• [Aim of the exercise]
State how many lines of the entries hold the string "host". Reply with the number alone.

• [Data shown]
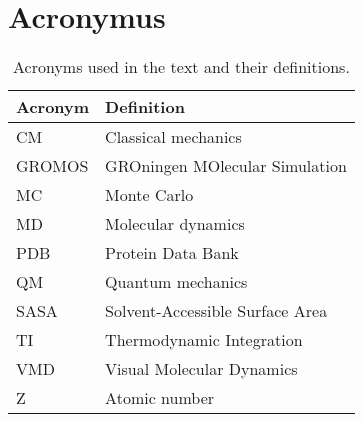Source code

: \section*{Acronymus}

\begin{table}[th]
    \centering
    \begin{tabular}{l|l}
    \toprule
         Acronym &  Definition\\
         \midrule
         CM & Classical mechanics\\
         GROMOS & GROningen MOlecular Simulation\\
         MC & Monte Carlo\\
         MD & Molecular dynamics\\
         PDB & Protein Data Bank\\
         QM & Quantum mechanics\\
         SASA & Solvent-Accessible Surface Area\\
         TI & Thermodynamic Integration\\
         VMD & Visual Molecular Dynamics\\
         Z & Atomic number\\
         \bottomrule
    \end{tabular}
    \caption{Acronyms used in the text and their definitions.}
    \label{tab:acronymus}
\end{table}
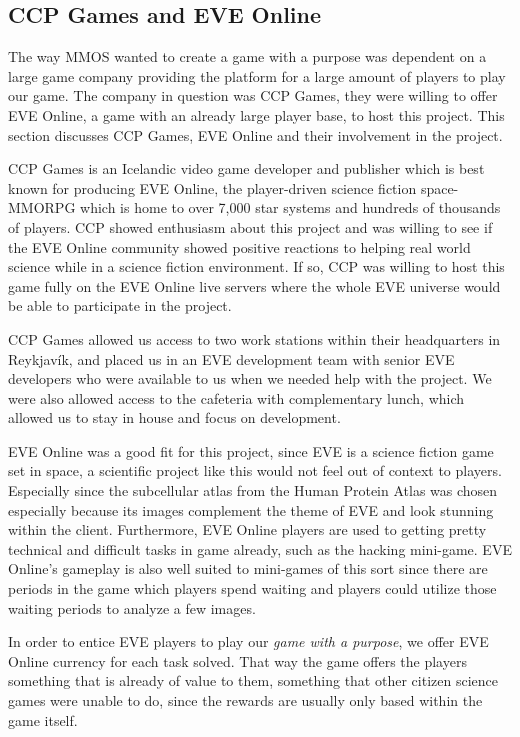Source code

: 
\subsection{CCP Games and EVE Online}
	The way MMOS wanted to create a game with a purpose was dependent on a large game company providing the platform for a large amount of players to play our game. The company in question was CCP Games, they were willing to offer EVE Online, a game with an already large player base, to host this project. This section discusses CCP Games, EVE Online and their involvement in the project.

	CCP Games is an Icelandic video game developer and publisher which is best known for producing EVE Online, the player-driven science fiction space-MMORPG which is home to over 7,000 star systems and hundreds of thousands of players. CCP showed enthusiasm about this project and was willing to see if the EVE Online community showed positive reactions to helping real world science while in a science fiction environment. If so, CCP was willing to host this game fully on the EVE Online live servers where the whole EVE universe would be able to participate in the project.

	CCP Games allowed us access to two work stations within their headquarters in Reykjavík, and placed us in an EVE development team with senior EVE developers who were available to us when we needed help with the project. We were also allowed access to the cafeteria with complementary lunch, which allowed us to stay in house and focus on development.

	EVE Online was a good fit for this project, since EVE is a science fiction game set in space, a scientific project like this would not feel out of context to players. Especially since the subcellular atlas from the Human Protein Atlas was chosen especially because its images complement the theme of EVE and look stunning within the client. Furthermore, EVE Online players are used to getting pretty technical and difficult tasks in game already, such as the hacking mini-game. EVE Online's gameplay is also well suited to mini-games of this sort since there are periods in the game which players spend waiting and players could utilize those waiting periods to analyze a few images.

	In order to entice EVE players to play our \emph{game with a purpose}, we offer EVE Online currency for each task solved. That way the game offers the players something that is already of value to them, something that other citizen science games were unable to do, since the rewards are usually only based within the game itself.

• [Answer to this problem]
2